In Python 2.*, on Unix-y systems (i.e. every system except Windows), you could get away with a sloppy use of open(but in Python 3.*you can't, as text is Unicode, while binary is bytes -- different types).

在 Python 中2.*,在 Unix-y 系统(即除 Windows 之外的每个系统)上,您可以草率使用open(但在 Python 中3.*您不能,因为文本是 Unicode,而二进制是字节 - 不同类型)。

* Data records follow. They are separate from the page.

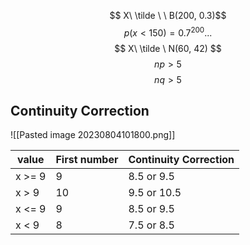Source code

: 
$$ X\ \tilde \ \  B(200, 0.3)$$
$$ p(x<150) = 0.7^{200} ...$$
$$ X\ \tilde \ N(60, 42) $$
$$np > 5$$
$$nq > 5$$

## Continuity Correction
![[Pasted image 20230804101800.png]]

| value   | First number | Continuity Correction |
| ------- | ------------ | --------------------- |
| x >= 9  | 9            | 8.5 or 9.5            |
| x > 9   | 10           | 9.5 or 10.5           |
| x  <= 9 | 9            | 8.5 or 9.5            |
| x < 9   | 8            | 7.5 or 8.5            |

In Windows (and before then in DOS) it's always been indispensable to distinguish, as Windows' text files, for historical reason, are peculiar (use two bytes rather than one to end lines, and, at least in some cases, take a byte worth '\0x1A'as meaning a logical end of file) and so the reading and writing low-level code must compensate.

在 Windows(以及在此之前的 DOS)中,区分总是必不可少的,因为 Windows 的文本文件,由于历史原因,是特殊的(使用两个字节而不是一个来结束行,并且至少在某些情况下,使用一个字节值得'\0x1A'作为文件的逻辑结尾),因此读取和写入低级代码必须进行补偿。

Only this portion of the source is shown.